Exercise aim = If a line in the entries contains the string "single", include that line in your answer.

Data =

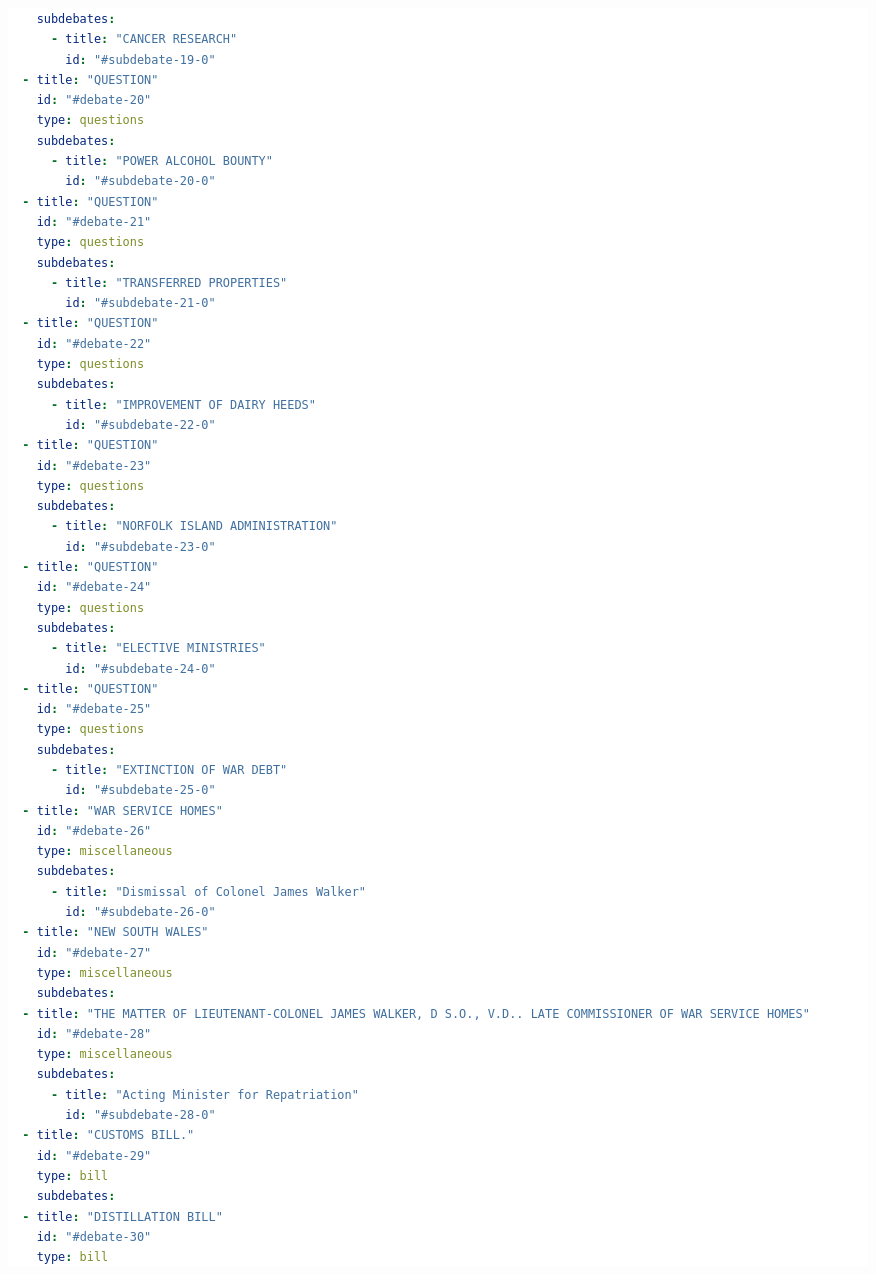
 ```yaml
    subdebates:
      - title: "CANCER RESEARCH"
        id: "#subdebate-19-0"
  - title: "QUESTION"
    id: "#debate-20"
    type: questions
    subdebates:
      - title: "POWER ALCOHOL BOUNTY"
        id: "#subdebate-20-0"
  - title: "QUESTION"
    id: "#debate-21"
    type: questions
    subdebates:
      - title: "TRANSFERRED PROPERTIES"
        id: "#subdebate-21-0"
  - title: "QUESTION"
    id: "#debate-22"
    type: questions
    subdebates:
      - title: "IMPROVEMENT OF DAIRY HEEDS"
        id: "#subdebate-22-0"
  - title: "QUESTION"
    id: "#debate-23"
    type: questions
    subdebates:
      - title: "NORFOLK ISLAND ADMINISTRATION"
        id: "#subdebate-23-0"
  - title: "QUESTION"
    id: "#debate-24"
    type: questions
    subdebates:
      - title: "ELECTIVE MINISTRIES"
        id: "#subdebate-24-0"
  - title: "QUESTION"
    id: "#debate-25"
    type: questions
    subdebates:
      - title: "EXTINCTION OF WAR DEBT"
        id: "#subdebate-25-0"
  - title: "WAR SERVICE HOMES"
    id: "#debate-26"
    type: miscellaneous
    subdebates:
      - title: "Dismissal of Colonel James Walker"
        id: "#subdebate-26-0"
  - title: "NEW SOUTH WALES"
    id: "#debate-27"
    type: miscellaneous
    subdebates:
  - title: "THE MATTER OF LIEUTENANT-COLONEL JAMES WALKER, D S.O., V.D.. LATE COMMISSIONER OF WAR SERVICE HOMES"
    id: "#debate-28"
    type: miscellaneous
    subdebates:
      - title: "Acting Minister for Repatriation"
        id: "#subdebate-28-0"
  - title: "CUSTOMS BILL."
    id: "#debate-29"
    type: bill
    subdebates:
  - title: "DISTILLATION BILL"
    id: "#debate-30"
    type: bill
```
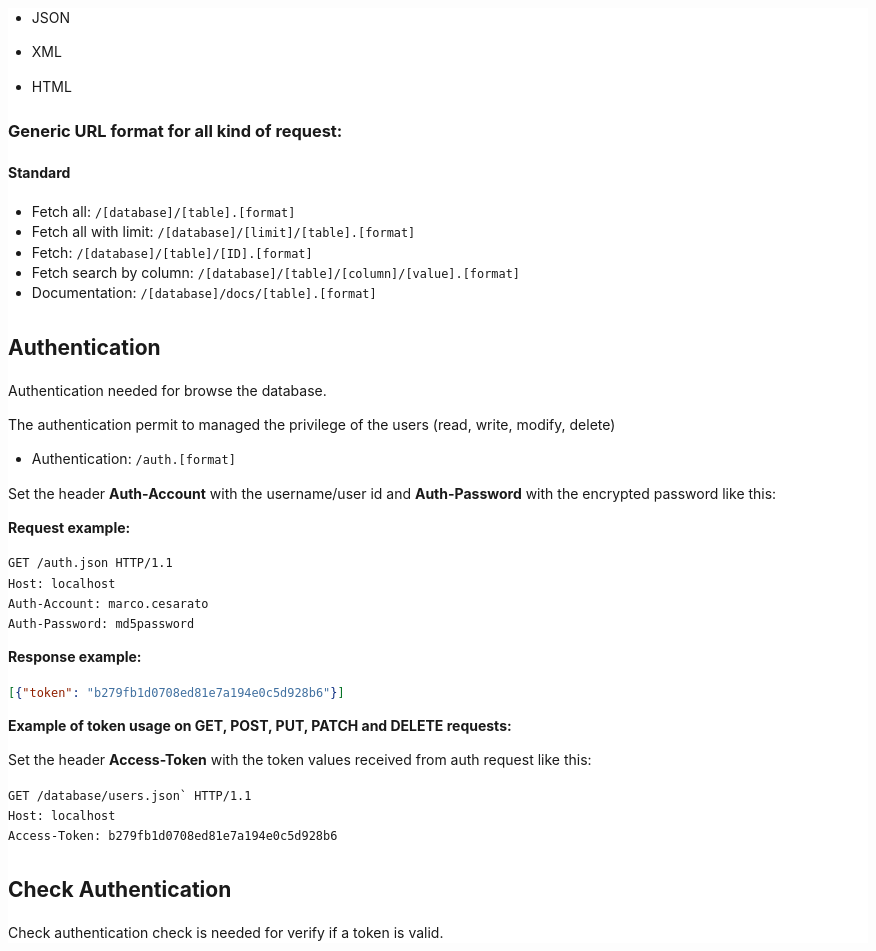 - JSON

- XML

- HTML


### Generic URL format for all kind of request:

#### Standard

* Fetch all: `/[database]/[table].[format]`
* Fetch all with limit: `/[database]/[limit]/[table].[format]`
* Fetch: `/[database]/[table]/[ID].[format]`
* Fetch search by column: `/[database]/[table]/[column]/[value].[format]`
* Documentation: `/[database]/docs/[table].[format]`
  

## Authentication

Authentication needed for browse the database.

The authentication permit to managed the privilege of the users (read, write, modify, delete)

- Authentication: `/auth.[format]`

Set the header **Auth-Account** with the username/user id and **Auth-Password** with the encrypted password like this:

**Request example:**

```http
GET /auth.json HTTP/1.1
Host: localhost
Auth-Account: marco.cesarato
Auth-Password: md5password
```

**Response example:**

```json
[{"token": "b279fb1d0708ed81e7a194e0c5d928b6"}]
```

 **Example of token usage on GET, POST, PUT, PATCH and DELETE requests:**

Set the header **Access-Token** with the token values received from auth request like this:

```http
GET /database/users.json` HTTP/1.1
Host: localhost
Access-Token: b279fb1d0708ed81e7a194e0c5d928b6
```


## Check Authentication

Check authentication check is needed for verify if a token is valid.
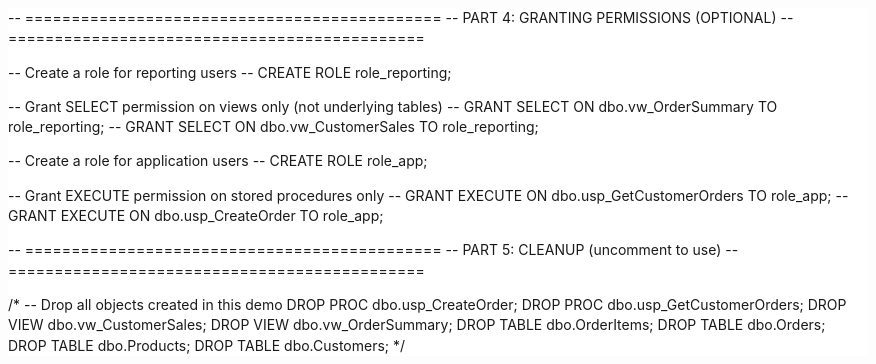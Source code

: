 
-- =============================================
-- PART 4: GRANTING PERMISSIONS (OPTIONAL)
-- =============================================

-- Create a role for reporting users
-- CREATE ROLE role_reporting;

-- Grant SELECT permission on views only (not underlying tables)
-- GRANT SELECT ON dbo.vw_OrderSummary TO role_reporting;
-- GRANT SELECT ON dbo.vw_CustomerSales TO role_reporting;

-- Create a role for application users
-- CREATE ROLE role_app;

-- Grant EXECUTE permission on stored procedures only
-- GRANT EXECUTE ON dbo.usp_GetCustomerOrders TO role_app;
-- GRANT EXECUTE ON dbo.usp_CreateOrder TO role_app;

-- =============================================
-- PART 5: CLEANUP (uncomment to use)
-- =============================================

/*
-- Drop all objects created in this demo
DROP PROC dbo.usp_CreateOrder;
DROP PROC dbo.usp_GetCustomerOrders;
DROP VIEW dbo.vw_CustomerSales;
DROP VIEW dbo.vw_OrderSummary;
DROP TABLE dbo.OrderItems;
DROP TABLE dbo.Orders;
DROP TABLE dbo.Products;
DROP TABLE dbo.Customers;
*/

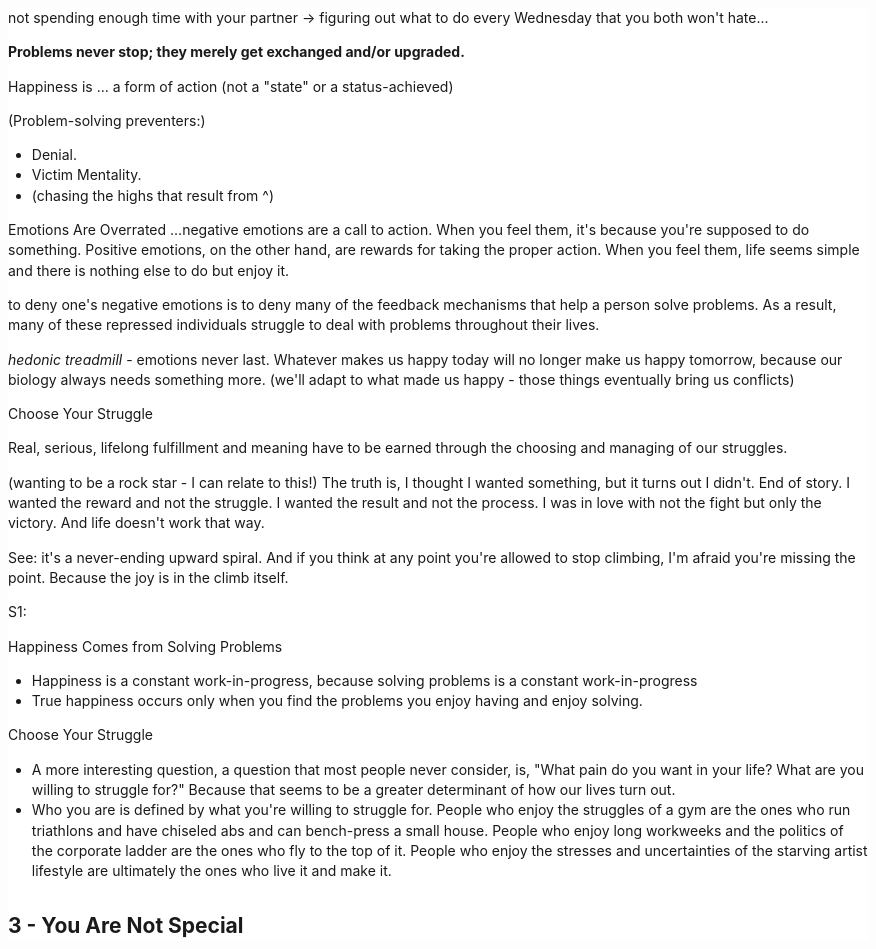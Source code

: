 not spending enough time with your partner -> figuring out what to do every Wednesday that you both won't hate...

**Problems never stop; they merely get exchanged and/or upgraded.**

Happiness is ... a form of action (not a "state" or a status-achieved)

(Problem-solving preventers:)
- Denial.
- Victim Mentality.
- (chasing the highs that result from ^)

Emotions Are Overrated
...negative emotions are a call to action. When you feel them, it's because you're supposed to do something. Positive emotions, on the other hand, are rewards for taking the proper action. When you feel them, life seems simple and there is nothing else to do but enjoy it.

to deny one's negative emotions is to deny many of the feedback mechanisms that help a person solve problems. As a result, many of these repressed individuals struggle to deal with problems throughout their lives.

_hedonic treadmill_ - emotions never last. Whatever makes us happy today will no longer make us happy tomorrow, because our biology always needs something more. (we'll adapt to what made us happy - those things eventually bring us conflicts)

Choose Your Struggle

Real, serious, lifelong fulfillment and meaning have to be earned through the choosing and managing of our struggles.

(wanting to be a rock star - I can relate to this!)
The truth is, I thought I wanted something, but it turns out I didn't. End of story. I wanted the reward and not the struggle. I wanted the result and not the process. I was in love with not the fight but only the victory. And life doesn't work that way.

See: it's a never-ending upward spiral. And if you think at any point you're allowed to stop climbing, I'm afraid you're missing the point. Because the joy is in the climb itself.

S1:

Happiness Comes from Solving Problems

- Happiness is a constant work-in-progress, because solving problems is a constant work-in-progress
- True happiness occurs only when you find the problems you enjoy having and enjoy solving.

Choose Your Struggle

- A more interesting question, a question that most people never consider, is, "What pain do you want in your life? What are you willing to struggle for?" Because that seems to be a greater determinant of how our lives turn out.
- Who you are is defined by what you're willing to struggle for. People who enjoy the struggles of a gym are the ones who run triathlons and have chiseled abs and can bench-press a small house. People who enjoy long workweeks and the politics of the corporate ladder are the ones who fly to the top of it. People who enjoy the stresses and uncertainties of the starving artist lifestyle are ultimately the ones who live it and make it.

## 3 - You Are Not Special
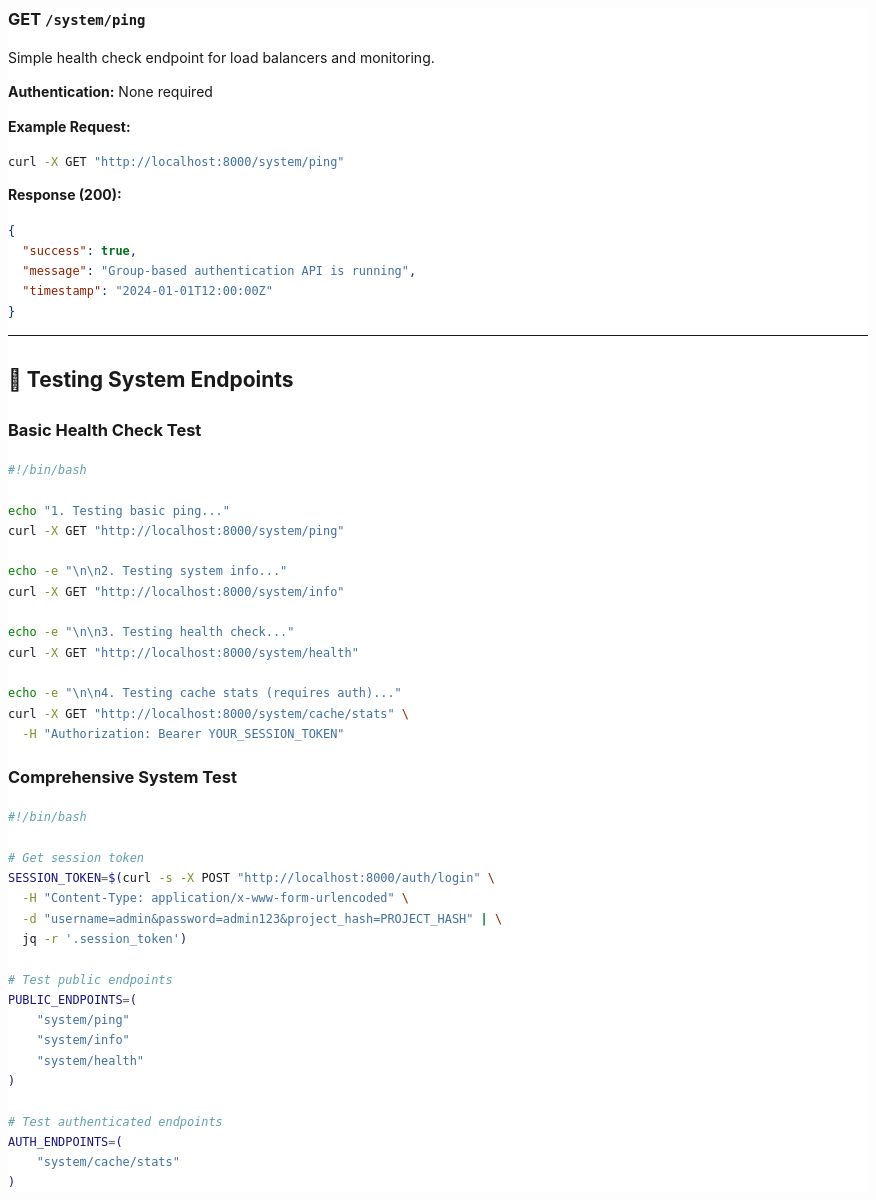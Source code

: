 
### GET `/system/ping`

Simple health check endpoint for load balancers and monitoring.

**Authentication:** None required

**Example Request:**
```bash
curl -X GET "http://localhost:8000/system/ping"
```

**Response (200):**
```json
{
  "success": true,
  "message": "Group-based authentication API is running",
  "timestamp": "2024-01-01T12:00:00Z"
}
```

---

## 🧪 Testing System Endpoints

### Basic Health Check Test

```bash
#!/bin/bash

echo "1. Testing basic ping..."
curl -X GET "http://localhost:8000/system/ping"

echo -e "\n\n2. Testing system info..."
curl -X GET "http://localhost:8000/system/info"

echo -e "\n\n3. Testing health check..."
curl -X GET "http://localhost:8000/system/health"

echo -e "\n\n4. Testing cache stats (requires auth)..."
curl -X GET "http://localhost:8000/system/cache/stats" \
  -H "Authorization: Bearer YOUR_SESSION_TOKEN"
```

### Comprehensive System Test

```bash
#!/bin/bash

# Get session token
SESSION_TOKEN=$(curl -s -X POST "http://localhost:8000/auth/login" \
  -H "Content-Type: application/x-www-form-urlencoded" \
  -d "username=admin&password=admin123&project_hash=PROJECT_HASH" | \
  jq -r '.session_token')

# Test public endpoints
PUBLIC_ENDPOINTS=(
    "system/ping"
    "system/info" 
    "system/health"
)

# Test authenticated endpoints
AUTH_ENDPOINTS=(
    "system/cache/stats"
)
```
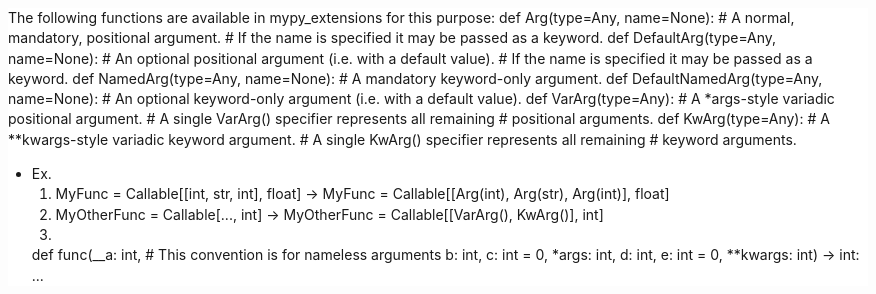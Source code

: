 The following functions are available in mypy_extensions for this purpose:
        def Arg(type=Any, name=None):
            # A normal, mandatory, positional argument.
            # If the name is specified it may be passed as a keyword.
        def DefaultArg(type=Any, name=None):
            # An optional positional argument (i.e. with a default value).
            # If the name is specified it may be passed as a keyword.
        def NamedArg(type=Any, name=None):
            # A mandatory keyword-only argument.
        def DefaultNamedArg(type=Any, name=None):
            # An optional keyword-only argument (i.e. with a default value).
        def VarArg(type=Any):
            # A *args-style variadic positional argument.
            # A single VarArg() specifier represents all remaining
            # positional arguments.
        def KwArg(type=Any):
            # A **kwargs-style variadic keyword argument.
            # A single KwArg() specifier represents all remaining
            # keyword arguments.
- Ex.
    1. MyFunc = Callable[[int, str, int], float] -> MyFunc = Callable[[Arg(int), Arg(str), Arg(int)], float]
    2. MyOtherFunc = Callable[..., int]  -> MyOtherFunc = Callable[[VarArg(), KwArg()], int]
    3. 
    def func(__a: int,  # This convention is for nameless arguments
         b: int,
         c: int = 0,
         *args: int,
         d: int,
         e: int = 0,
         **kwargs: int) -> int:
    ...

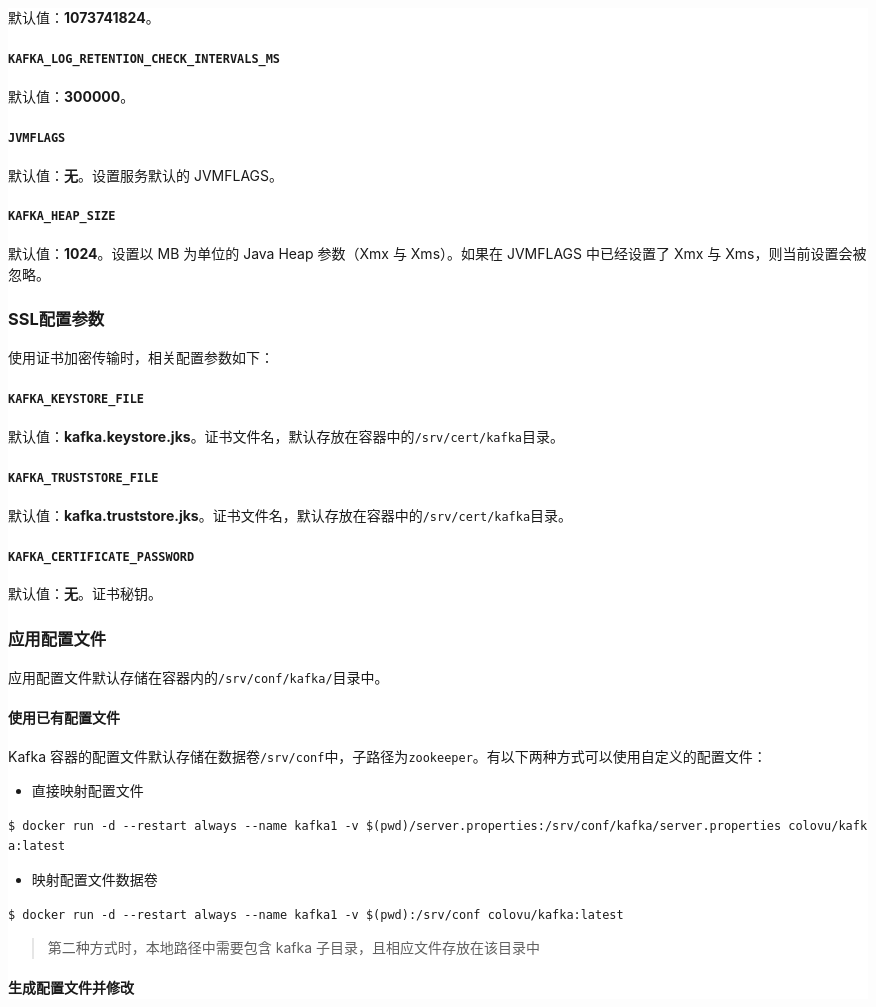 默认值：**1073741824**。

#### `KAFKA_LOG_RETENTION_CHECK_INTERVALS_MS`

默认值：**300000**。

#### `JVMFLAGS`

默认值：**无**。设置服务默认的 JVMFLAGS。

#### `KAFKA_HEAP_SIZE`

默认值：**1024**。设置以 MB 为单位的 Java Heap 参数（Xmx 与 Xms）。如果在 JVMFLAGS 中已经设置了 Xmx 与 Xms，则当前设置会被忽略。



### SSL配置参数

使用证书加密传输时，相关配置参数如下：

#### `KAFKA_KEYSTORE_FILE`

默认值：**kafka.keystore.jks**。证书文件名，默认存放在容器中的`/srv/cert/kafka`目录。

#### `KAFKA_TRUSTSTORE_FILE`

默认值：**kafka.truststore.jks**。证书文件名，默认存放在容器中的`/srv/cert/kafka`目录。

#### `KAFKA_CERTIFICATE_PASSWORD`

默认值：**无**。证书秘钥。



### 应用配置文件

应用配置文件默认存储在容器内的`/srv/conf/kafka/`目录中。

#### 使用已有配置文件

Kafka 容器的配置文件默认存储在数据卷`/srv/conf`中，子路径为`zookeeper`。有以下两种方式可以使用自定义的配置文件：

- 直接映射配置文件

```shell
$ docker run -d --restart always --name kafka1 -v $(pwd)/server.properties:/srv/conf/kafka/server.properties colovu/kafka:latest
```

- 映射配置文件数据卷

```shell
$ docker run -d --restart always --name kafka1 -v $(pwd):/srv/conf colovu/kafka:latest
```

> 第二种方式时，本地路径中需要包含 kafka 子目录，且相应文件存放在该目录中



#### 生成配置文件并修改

Exercise response =
            # A single VarArg() specifier represents all remaining
            # A single KwArg() specifier represents all remaining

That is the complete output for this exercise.